Data section:
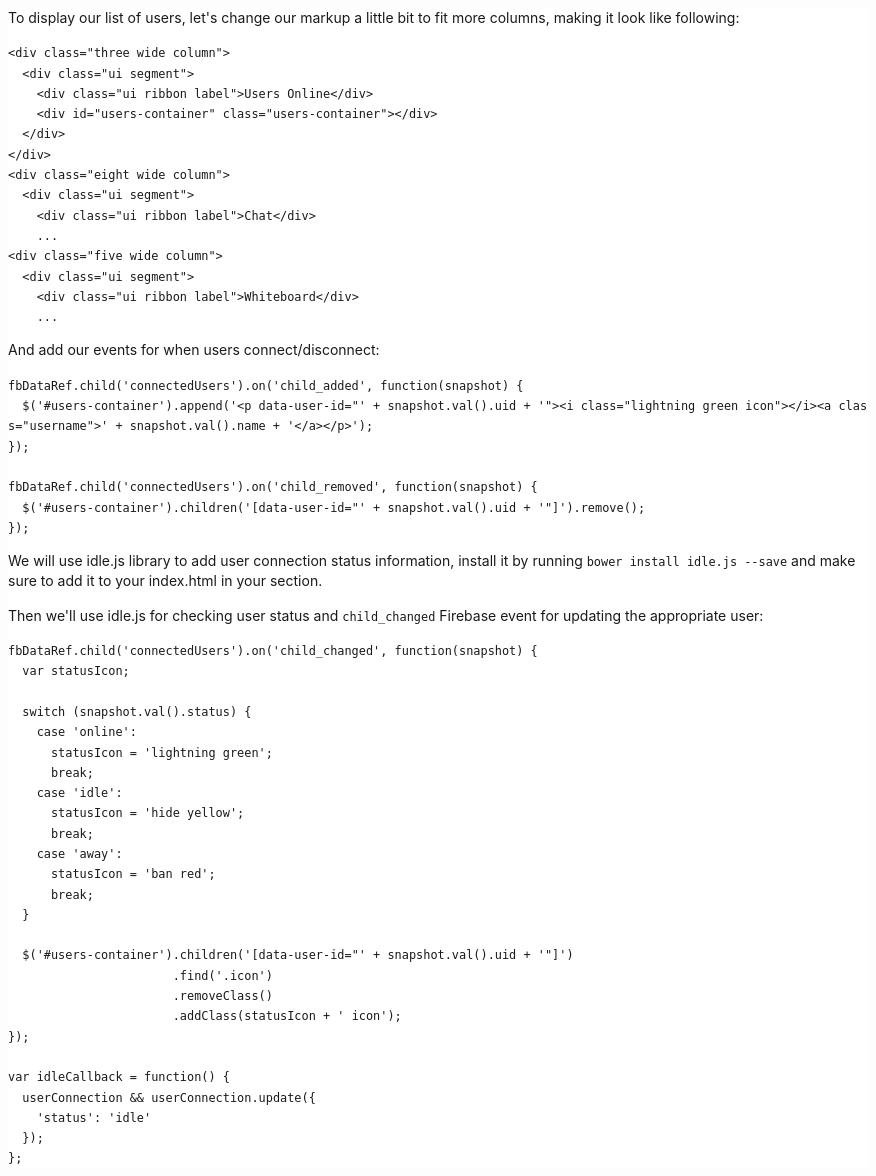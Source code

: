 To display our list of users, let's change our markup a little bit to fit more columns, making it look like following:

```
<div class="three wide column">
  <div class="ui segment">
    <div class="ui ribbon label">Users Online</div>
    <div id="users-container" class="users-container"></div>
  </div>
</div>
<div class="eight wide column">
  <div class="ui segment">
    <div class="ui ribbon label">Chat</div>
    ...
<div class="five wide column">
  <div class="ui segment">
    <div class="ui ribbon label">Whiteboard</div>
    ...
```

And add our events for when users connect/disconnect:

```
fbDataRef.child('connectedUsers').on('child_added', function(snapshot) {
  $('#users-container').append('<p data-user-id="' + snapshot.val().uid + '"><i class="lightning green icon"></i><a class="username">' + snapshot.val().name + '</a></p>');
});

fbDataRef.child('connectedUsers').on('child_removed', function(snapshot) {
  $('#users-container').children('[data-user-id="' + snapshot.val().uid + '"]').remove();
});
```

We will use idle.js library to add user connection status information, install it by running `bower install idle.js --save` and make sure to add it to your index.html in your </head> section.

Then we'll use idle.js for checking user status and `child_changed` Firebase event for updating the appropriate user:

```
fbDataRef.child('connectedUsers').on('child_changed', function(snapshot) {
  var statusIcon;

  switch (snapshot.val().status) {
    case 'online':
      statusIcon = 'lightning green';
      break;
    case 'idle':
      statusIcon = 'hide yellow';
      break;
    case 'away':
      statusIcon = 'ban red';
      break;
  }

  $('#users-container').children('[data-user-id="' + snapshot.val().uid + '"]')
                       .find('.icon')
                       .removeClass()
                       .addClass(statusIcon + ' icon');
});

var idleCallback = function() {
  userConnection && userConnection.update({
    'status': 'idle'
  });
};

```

Exercise goal:
Where a line above contains the string "snapshot", copy that line.

Reply:
fbDataRef.child('connectedUsers').on('child_added', function(snapshot) {
  $('#users-container').append('<p data-user-id="' + snapshot.val().uid + '"><i class="lightning green icon"></i><a class="username">' + snapshot.val().name + '</a></p>');
fbDataRef.child('connectedUsers').on('child_removed', function(snapshot) {
  $('#users-container').children('[data-user-id="' + snapshot.val().uid + '"]').remove();
fbDataRef.child('connectedUsers').on('child_changed', function(snapshot) {
  switch (snapshot.val().status) {
  $('#users-container').children('[data-user-id="' + snapshot.val().uid + '"]')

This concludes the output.